Conflits internationaux

L'IMA à l'épreuve de la guerre entre le Hamas et Israël

Par Olympe Lemut · lejournaldesarts.fr

Le 10 octobre 2023 - 594 mots

PARIS

L’Institut du monde arabe annule les manifestations et conférences organisées dans le cadre de sa saison Palestine en cours.

Amer Nasser, Cinema for survival (Gaza Red Carpet Film Festival), 2015, photographie présentée dans l'exposition de l'IMA Ce que la Palestine apporte au monde. © Amer Nasser
Amer Nasser, Cinema for survival (Gaza Red Carpet Film Festival), 2015, photographie présentée dans l'exposition de l'IMA « Ce que la Palestine apporte au monde ».
© Amer Nasser

La Palestine, qui est membre de la Ligue arabe et donc financeur de l'Institut du monde arabe (IMA), occupe une place importante dans l'institution qui organise régulièrement des conférences et des débats sur le sujet. Le site web de l'IMA rappelle ainsi que « l’IMA est à ce jour la seule institution au monde à accorder une telle importance à la scène culturelle et artistique palestinienne », une tendance qui s'est accentuée depuis l'arrivée de Jack Lang à la présidence de l’IMA.

Mais la programmation actuelle prend une dimension politique délicate après l’attaque de grande ampleur du Hamas autour de Gaza et la riposte israélienne. L'IMA accueille en effet une « saison Palestine » qui se déploie en trois expositions et de nombreux rendez-vous culturels. Comme expliqué lors du vernissage en juin dernier, cette saison marque le soixante-quinzième anniversaire de la Nakba (catastrophe en arabe), expression utilisée par les Palestiniens pour désigner la création de l'État d'Israël en 1948 : c'est donc un choix politique. Le commissaire général de la saison est Elias Sanbar, diplomate et ambassadeur de Palestine à l'Unesco et directeur du futur Musée d'art moderne et contemporain de Palestine. Parmi les événements culturels d'octobre un débat était prévu le 12 octobre prochain précisément sur la « Nakba », avec la participation d'Elias Sanbar.

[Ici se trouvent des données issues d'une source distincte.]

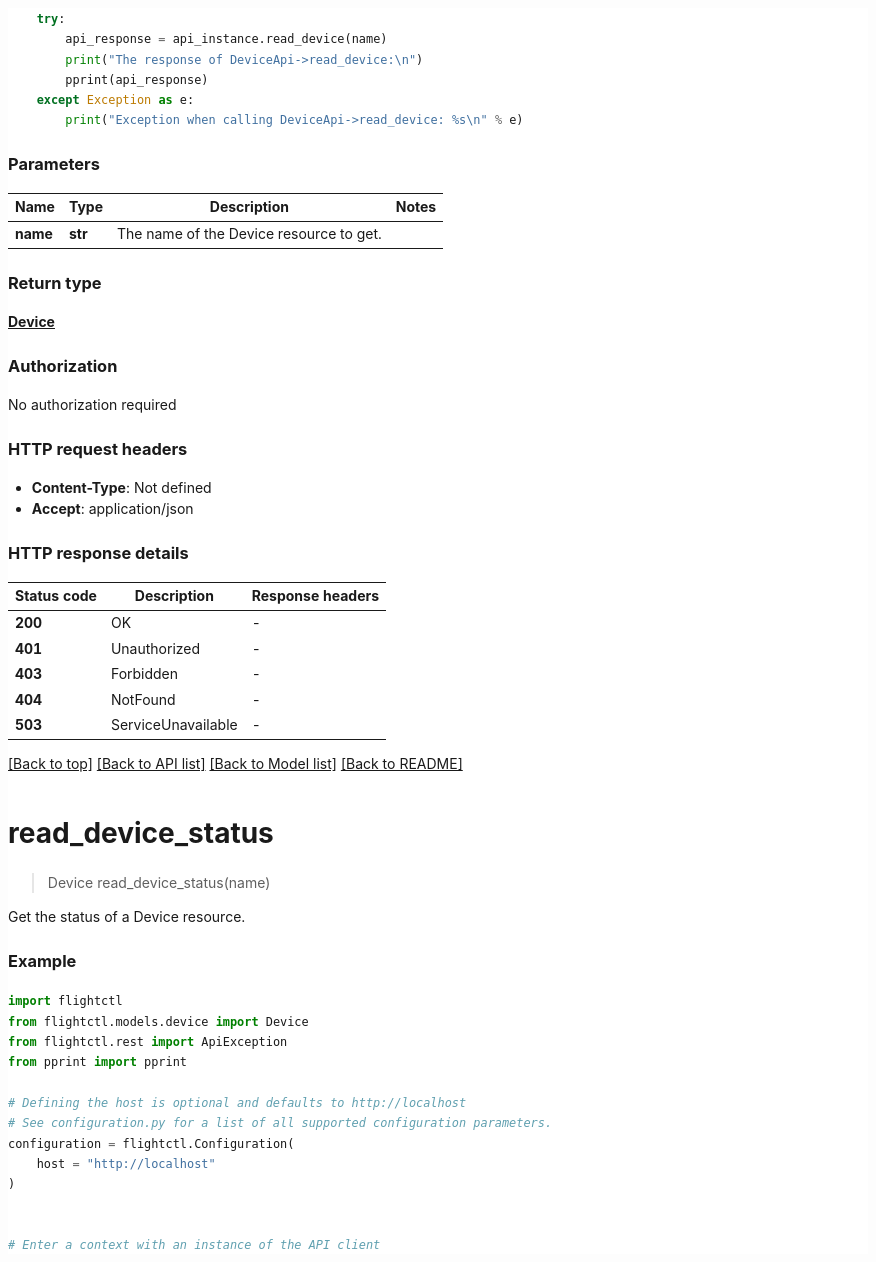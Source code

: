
 ```python
    try:
        api_response = api_instance.read_device(name)
        print("The response of DeviceApi->read_device:\n")
        pprint(api_response)
    except Exception as e:
        print("Exception when calling DeviceApi->read_device: %s\n" % e)
```



### Parameters


Name | Type | Description  | Notes
------------- | ------------- | ------------- | -------------
 **name** | **str**| The name of the Device resource to get. | 

### Return type

[**Device**](Device.md)

### Authorization

No authorization required

### HTTP request headers

 - **Content-Type**: Not defined
 - **Accept**: application/json

### HTTP response details

| Status code | Description | Response headers |
|-------------|-------------|------------------|
**200** | OK |  -  |
**401** | Unauthorized |  -  |
**403** | Forbidden |  -  |
**404** | NotFound |  -  |
**503** | ServiceUnavailable |  -  |

[[Back to top]](#) [[Back to API list]](../README.md#documentation-for-api-endpoints) [[Back to Model list]](../README.md#documentation-for-models) [[Back to README]](../README.md)

# **read_device_status**
> Device read_device_status(name)



Get the status of a Device resource.

### Example


```python
import flightctl
from flightctl.models.device import Device
from flightctl.rest import ApiException
from pprint import pprint

# Defining the host is optional and defaults to http://localhost
# See configuration.py for a list of all supported configuration parameters.
configuration = flightctl.Configuration(
    host = "http://localhost"
)


# Enter a context with an instance of the API client
```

Alors que les victimes se comptent par milliers en Israël et à Gaza, il semblait impossible de maintenir cette programmation. Selon une source officielle de l’IMA, les concerts et conférences dans le cadre de la saison Palestine sont annulés, mais aucune mesure particulière de sécurité n’a été prise.

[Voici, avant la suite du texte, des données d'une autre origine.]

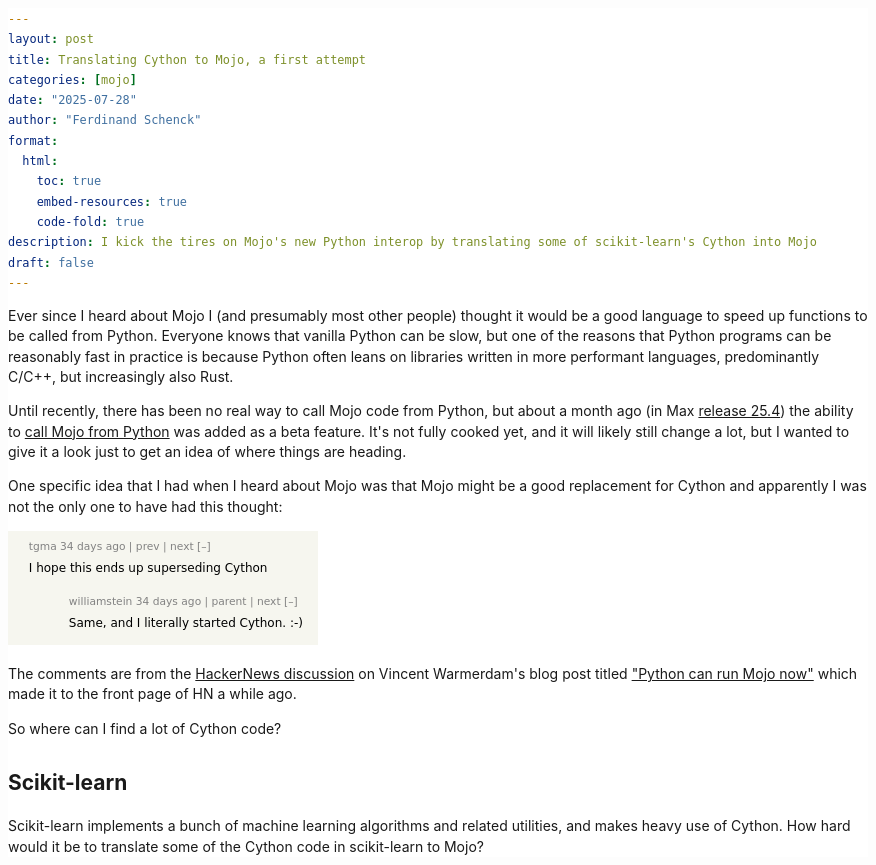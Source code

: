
 ```yaml
---
layout: post
title: Translating Cython to Mojo, a first attempt
categories: [mojo]
date: "2025-07-28"
author: "Ferdinand Schenck"
format: 
  html:
    toc: true
    embed-resources: true
    code-fold: true
description: I kick the tires on Mojo's new Python interop by translating some of scikit-learn's Cython into Mojo
draft: false
---
```



Ever since I heard about Mojo I (and presumably most other people) thought it would be a good language to speed up functions to be called from Python. Everyone knows that vanilla Python can be slow, but one of the reasons that Python programs can be reasonably fast in practice is because Python often leans on libraries written in more performant languages, predominantly C/C++, but increasingly also Rust.

Until recently, there has been no real way to call Mojo code from Python, but about a month ago (in Max [release 25.4](https://docs.modular.com/mojo/manual/python/mojo-from-python)) the ability to [call Mojo from Python](https://docs.modular.com/mojo/manual/python/mojo-from-python) was added as a beta feature. It's not fully cooked yet, and it will likely still change a lot, but I wanted to give it a look just to get an idea of where things are heading. 



One specific idea that I had when I heard about Mojo was that Mojo might be a good replacement for Cython and apparently I was not the only one to have had this thought:


![Convergent thinking on HN](HN_screenshot_Cython.png)


The comments are from the [HackerNews discussion](https://news.ycombinator.com/item?id=44331316) on Vincent Warmerdam's blog post titled ["Python can run Mojo now"](https://koaning.io/posts/giving-mojo-a-spin/) which made it to the front page of HN a while ago. 


So where can I find a lot of Cython code? 

## Scikit-learn

Scikit-learn implements a bunch of machine learning algorithms and related utilities, and makes heavy use of Cython. How hard would it be to translate some of the Cython code in scikit-learn to Mojo?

Il est vrai que l'IMA n'a jamais subi d'attaques physiques depuis sa création même s'il s'est souvent retrouvé au cœur de violentes polémiques politiques, souvent en lien avec Israël. Ainsi l'exposition « Juifs d'Orient » de 2021 avait-elle suscité des protestations d'intellectuels arabes et musulmans et des appels au boycott, car plusieurs objets exposés provenaient d'institutions israéliennes. Adossé dès l'origine à la Ligue arabe, l'IMA doit donc chercher en permanence un équilibre diplomatique, d'autant que sa tutelle est le Quai d'Orsay.

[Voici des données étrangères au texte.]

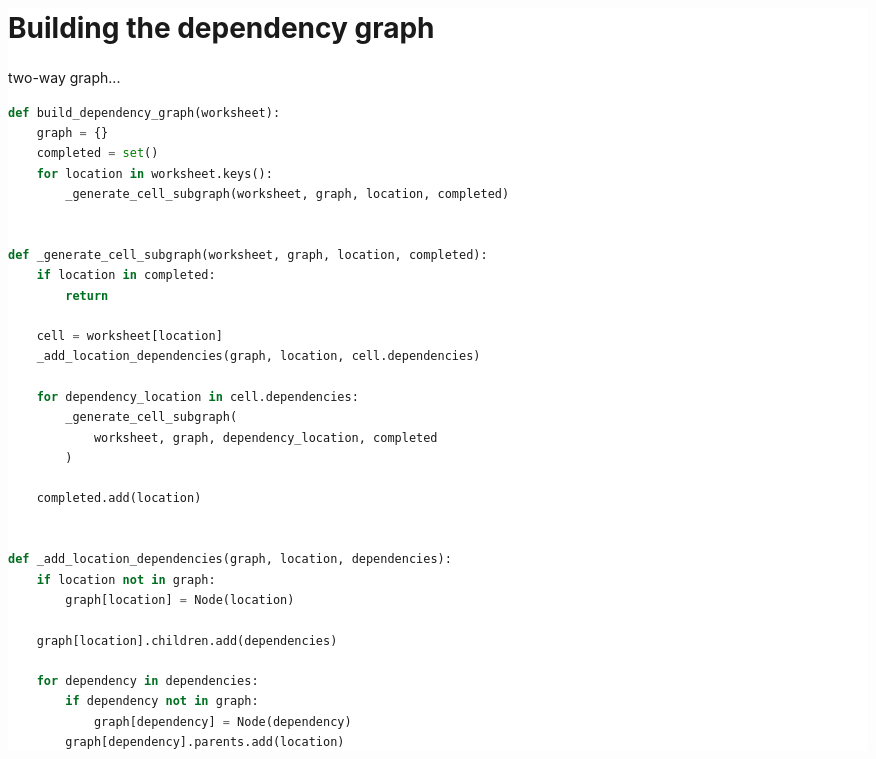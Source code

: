 






# Building the dependency graph

two-way graph...

```python
def build_dependency_graph(worksheet):
    graph = {}
    completed = set()
    for location in worksheet.keys():
        _generate_cell_subgraph(worksheet, graph, location, completed)


def _generate_cell_subgraph(worksheet, graph, location, completed):
    if location in completed:
        return

    cell = worksheet[location]
    _add_location_dependencies(graph, location, cell.dependencies)

    for dependency_location in cell.dependencies:
        _generate_cell_subgraph(
            worksheet, graph, dependency_location, completed 
        )

    completed.add(location)


def _add_location_dependencies(graph, location, dependencies):
    if location not in graph:
        graph[location] = Node(location)

    graph[location].children.add(dependencies)

    for dependency in dependencies:
        if dependency not in graph:
            graph[dependency] = Node(dependency)
        graph[dependency].parents.add(location)
```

Cette position risque de devenir encore plus difficile au vu des réactions en Europe. Lundi 9 octobre le commissaire européen Olivér Varhélyi a annoncé la suspension de toutes les aides européennes au développement à destination des Territoires palestiniens, soit une enveloppe de 691 millions d'euros. Il appelait également à « évaluer de près les projets financés, et suspendre toute nouvelle proposition budgétaire ». L'Europe est le premier contributeur à l'aide au développement pour les Palestiniens, et il était prévu d'y consacrer 1,17 milliard d'euros entre 2021 et 2024 dont une grande partie pour payer les salaires des membres de l'Autorité palestinienne. En Allemagne et en Autriche les gouvernements ont annoncé réfléchir à suspendre leur participation financière au développement, la ministre allemande du développement a ainsi indiqué que l'Allemagne allait « revoir l'ensemble de son engagement dans les Territoires palestiniens » soit 72 millions d'euros annuels.

La France, dont la position est perçue comme pro Palestine par les pays européens, ne s'est pas encore prononcée sur le sujet de l'aide humanitaire. Une réunion des ministres européens des Affaires étrangères doit se tenir aujourd’hui mardi 10 octobre pour tenter de trouver une position commune.

Outre la violence des attaques du Hamas et de ses alliés, ce qui pousse les pays européens à réduire l'aide au développement est le doute récurrent sur les destinataires. En 2014 un rapport de la Cour des comptes européenne suggérait que l'aide humanitaire pouvait être détournée par des ONG fantômes.